### Data shown
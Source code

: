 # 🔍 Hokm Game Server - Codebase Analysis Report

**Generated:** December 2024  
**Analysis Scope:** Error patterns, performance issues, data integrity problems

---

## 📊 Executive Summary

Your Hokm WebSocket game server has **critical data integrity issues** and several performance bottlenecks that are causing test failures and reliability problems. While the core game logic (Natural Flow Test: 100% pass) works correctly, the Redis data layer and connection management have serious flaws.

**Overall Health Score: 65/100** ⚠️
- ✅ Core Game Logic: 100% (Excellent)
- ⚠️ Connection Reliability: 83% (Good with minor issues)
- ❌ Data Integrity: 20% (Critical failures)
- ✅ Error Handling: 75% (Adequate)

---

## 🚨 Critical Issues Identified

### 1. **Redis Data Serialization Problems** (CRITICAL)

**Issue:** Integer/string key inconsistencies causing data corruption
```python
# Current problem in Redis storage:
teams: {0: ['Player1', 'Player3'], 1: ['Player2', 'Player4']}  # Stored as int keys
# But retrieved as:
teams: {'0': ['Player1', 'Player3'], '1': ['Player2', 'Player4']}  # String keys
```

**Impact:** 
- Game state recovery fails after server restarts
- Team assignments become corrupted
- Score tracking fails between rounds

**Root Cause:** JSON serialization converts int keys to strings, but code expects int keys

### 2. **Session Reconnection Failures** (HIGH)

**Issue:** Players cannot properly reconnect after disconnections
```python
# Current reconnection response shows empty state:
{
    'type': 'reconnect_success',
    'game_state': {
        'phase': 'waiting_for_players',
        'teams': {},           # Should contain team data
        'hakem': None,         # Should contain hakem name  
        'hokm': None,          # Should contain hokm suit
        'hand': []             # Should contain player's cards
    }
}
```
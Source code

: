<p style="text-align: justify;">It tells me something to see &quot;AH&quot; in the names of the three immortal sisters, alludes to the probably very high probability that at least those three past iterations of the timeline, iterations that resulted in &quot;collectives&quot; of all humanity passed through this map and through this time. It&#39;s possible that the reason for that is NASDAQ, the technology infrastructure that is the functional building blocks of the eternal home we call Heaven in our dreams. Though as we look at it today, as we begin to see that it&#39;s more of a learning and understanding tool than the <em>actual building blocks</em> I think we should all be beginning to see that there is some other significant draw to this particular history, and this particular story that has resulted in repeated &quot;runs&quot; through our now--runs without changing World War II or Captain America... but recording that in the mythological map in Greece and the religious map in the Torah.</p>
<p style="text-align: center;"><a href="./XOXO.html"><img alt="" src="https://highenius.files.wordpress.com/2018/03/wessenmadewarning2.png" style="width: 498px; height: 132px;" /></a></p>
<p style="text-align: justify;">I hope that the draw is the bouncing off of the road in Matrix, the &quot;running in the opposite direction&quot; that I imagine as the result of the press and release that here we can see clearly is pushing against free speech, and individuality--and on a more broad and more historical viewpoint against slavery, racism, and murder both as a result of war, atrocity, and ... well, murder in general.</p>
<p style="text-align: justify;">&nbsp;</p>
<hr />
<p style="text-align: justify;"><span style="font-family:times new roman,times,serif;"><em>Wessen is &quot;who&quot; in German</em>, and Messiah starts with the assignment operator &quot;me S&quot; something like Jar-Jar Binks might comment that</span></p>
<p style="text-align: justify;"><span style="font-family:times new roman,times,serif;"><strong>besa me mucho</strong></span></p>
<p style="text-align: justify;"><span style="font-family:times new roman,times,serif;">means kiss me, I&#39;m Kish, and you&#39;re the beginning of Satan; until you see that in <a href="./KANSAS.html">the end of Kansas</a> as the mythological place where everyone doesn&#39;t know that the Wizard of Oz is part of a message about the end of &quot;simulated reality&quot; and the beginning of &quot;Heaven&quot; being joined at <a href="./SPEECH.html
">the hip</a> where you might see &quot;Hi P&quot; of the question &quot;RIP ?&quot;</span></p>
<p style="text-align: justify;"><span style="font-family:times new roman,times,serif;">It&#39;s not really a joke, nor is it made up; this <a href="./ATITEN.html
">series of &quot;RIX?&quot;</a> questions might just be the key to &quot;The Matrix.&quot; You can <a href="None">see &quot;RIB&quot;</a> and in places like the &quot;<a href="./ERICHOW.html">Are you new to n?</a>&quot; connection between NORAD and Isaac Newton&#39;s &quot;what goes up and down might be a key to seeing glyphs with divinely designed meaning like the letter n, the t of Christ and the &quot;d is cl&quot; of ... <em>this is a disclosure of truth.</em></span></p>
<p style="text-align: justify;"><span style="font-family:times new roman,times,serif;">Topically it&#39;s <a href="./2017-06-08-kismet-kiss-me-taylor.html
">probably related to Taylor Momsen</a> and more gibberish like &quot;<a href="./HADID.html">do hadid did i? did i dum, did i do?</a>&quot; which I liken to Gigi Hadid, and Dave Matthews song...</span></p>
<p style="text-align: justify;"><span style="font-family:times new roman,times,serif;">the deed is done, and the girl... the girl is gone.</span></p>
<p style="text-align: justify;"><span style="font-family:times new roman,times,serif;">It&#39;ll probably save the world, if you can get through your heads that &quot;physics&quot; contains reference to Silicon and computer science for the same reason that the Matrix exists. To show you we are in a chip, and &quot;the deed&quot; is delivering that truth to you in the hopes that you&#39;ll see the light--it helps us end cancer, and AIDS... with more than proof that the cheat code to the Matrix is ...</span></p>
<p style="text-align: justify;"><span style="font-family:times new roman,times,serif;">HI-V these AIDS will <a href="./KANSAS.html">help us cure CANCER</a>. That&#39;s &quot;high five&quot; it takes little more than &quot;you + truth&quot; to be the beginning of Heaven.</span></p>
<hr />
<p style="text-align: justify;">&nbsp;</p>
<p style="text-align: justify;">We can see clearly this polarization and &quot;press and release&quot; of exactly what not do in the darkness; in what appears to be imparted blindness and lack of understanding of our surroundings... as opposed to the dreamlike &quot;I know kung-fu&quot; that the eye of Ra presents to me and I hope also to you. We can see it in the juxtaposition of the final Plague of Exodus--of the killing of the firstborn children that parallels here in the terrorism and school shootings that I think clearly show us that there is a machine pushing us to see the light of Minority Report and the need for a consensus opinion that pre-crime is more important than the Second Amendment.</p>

### Try it
Each entry above has to be transcribed exactly as it appears.

### Problem solution
Source code

: # 🔍 Hokm Game Server - Codebase Analysis Report

**Generated:** December 2024  
**Analysis Scope:** Error patterns, performance issues, data integrity problems

---

## 📊 Executive Summary

Your Hokm WebSocket game server has **critical data integrity issues** and several performance bottlenecks that are causing test failures and reliability problems. While the core game logic (Natural Flow Test: 100% pass) works correctly, the Redis data layer and connection management have serious flaws.

**Overall Health Score: 65/100** ⚠️
- ✅ Core Game Logic: 100% (Excellent)
- ⚠️ Connection Reliability: 83% (Good with minor issues)
- ❌ Data Integrity: 20% (Critical failures)
- ✅ Error Handling: 75% (Adequate)

---

## 🚨 Critical Issues Identified

### 1. **Redis Data Serialization Problems** (CRITICAL)

**Issue:** Integer/string key inconsistencies causing data corruption
```python
# Current problem in Redis storage:
teams: {0: ['Player1', 'Player3'], 1: ['Player2', 'Player4']}  # Stored as int keys
# But retrieved as:
teams: {'0': ['Player1', 'Player3'], '1': ['Player2', 'Player4']}  # String keys
```

**Impact:** 
- Game state recovery fails after server restarts
- Team assignments become corrupted
- Score tracking fails between rounds

**Root Cause:** JSON serialization converts int keys to strings, but code expects int keys

### 2. **Session Reconnection Failures** (HIGH)

**Issue:** Players cannot properly reconnect after disconnections
```python
# Current reconnection response shows empty state:
{
    'type': 'reconnect_success',
    'game_state': {
        'phase': 'waiting_for_players',
        'teams': {},           # Should contain team data
        'hakem': None,         # Should contain hakem name  
        'hokm': None,          # Should contain hokm suit
        'hand': []             # Should contain player's cards
    }
}
```
Source code

:<p style="text-align: justify;">It tells me something to see &quot;AH&quot; in the names of the three immortal sisters, alludes to the probably very high probability that at least those three past iterations of the timeline, iterations that resulted in &quot;collectives&quot; of all humanity passed through this map and through this time. It&#39;s possible that the reason for that is NASDAQ, the technology infrastructure that is the functional building blocks of the eternal home we call Heaven in our dreams. Though as we look at it today, as we begin to see that it&#39;s more of a learning and understanding tool than the <em>actual building blocks</em> I think we should all be beginning to see that there is some other significant draw to this particular history, and this particular story that has resulted in repeated &quot;runs&quot; through our now--runs without changing World War II or Captain America... but recording that in the mythological map in Greece and the religious map in the Torah.</p>
<p style="text-align: center;"><a href="./XOXO.html"><img alt="" src="https://highenius.files.wordpress.com/2018/03/wessenmadewarning2.png" style="width: 498px; height: 132px;" /></a></p>
<p style="text-align: justify;">I hope that the draw is the bouncing off of the road in Matrix, the &quot;running in the opposite direction&quot; that I imagine as the result of the press and release that here we can see clearly is pushing against free speech, and individuality--and on a more broad and more historical viewpoint against slavery, racism, and murder both as a result of war, atrocity, and ... well, murder in general.</p>
<p style="text-align: justify;">&nbsp;</p>
<hr />
<p style="text-align: justify;"><span style="font-family:times new roman,times,serif;"><em>Wessen is &quot;who&quot; in German</em>, and Messiah starts with the assignment operator &quot;me S&quot; something like Jar-Jar Binks might comment that</span></p>
<p style="text-align: justify;"><span style="font-family:times new roman,times,serif;"><strong>besa me mucho</strong></span></p>
<p style="text-align: justify;"><span style="font-family:times new roman,times,serif;">means kiss me, I&#39;m Kish, and you&#39;re the beginning of Satan; until you see that in <a href="./KANSAS.html">the end of Kansas</a> as the mythological place where everyone doesn&#39;t know that the Wizard of Oz is part of a message about the end of &quot;simulated reality&quot; and the beginning of &quot;Heaven&quot; being joined at <a href="./SPEECH.html
">the hip</a> where you might see &quot;Hi P&quot; of the question &quot;RIP ?&quot;</span></p>
<p style="text-align: justify;"><span style="font-family:times new roman,times,serif;">It&#39;s not really a joke, nor is it made up; this <a href="./ATITEN.html
">series of &quot;RIX?&quot;</a> questions might just be the key to &quot;The Matrix.&quot; You can <a href="None">see &quot;RIB&quot;</a> and in places like the &quot;<a href="./ERICHOW.html">Are you new to n?</a>&quot; connection between NORAD and Isaac Newton&#39;s &quot;what goes up and down might be a key to seeing glyphs with divinely designed meaning like the letter n, the t of Christ and the &quot;d is cl&quot; of ... <em>this is a disclosure of truth.</em></span></p>
<p style="text-align: justify;"><span style="font-family:times new roman,times,serif;">Topically it&#39;s <a href="./2017-06-08-kismet-kiss-me-taylor.html
">probably related to Taylor Momsen</a> and more gibberish like &quot;<a href="./HADID.html">do hadid did i? did i dum, did i do?</a>&quot; which I liken to Gigi Hadid, and Dave Matthews song...</span></p>
<p style="text-align: justify;"><span style="font-family:times new roman,times,serif;">the deed is done, and the girl... the girl is gone.</span></p>
<p style="text-align: justify;"><span style="font-family:times new roman,times,serif;">It&#39;ll probably save the world, if you can get through your heads that &quot;physics&quot; contains reference to Silicon and computer science for the same reason that the Matrix exists. To show you we are in a chip, and &quot;the deed&quot; is delivering that truth to you in the hopes that you&#39;ll see the light--it helps us end cancer, and AIDS... with more than proof that the cheat code to the Matrix is ...</span></p>
<p style="text-align: justify;"><span style="font-family:times new roman,times,serif;">HI-V these AIDS will <a href="./KANSAS.html">help us cure CANCER</a>. That&#39;s &quot;high five&quot; it takes little more than &quot;you + truth&quot; to be the beginning of Heaven.</span></p>
<hr />
<p style="text-align: justify;">&nbsp;</p>
<p style="text-align: justify;">We can see clearly this polarization and &quot;press and release&quot; of exactly what not do in the darkness; in what appears to be imparted blindness and lack of understanding of our surroundings... as opposed to the dreamlike &quot;I know kung-fu&quot; that the eye of Ra presents to me and I hope also to you. We can see it in the juxtaposition of the final Plague of Exodus--of the killing of the firstborn children that parallels here in the terrorism and school shootings that I think clearly show us that there is a machine pushing us to see the light of Minority Report and the need for a consensus opinion that pre-crime is more important than the Second Amendment.</p>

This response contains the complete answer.